### WHAT IS EXPECTED:
Begin at the line below that has "- Code de commerce - art. L628-1 (V)" and stop after the line that has "- Code de commerce. - art. R627-1 (V)". Please restate only those lines, word for word.

### Records from a data source:
● ● ● ● ● ● ●

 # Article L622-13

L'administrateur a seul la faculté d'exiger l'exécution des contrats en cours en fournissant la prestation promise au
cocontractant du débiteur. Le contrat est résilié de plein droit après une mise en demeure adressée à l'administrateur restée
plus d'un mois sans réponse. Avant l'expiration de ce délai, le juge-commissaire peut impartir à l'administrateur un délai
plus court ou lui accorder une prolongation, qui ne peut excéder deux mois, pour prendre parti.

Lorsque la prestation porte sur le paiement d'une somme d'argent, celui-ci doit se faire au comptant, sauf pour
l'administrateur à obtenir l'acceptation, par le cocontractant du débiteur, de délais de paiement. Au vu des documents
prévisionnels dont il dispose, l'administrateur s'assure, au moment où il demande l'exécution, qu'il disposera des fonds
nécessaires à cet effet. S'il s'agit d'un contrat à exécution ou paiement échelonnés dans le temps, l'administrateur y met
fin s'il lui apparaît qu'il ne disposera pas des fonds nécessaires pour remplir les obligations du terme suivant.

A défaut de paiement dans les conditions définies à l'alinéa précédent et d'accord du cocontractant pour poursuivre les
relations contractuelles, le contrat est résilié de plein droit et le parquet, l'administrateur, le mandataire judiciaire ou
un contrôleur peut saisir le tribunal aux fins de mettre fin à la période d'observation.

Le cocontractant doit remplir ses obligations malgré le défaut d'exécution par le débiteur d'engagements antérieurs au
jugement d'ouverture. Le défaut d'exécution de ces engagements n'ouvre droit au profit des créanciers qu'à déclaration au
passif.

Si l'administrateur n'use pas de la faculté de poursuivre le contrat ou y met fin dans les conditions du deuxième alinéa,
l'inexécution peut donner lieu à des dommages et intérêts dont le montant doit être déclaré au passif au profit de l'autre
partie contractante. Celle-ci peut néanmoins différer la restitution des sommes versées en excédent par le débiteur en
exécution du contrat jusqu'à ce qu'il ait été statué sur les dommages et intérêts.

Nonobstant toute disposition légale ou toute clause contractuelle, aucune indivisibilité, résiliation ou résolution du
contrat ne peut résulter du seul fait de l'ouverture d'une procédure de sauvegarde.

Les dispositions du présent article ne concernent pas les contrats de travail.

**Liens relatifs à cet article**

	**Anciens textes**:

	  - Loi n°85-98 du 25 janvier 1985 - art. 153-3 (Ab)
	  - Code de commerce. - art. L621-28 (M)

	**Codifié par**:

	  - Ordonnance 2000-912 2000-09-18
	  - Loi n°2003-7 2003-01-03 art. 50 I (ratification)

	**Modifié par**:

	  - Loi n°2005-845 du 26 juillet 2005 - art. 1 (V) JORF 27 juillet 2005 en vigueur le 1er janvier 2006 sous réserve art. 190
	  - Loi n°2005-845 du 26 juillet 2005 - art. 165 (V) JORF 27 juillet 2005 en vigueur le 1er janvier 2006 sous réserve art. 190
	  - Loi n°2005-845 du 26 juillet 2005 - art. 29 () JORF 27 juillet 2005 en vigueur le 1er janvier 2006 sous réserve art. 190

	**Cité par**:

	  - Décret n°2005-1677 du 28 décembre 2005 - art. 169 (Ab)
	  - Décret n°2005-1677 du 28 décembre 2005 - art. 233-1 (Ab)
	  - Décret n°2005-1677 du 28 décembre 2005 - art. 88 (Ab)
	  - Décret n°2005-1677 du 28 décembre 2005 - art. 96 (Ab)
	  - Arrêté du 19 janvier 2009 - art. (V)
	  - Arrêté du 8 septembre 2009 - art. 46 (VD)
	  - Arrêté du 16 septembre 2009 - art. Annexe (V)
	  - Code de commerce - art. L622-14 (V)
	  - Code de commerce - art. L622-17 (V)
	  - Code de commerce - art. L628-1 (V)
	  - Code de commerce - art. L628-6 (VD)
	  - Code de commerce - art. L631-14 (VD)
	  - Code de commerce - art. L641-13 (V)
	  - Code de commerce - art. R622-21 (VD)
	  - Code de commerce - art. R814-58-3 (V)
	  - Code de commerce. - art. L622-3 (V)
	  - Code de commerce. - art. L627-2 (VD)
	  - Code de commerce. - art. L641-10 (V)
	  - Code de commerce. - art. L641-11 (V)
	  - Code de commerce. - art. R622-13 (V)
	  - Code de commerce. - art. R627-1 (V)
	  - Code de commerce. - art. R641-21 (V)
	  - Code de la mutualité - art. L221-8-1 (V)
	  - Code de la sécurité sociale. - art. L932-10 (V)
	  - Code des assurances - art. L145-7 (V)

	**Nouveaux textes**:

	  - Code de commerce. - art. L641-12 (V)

● ● ● ● ● ● ●

### SOLUTION BELOW:
	  - Code de commerce - art. L628-1 (V)
	  - Code de commerce - art. L628-6 (VD)
	  - Code de commerce - art. L631-14 (VD)
	  - Code de commerce - art. L641-13 (V)
	  - Code de commerce - art. R622-21 (VD)
	  - Code de commerce - art. R814-58-3 (V)
	  - Code de commerce. - art. L622-3 (V)
	  - Code de commerce. - art. L627-2 (VD)
	  - Code de commerce. - art. L641-10 (V)
	  - Code de commerce. - art. L641-11 (V)
	  - Code de commerce. - art. R622-13 (V)
	  - Code de commerce. - art. R627-1 (V)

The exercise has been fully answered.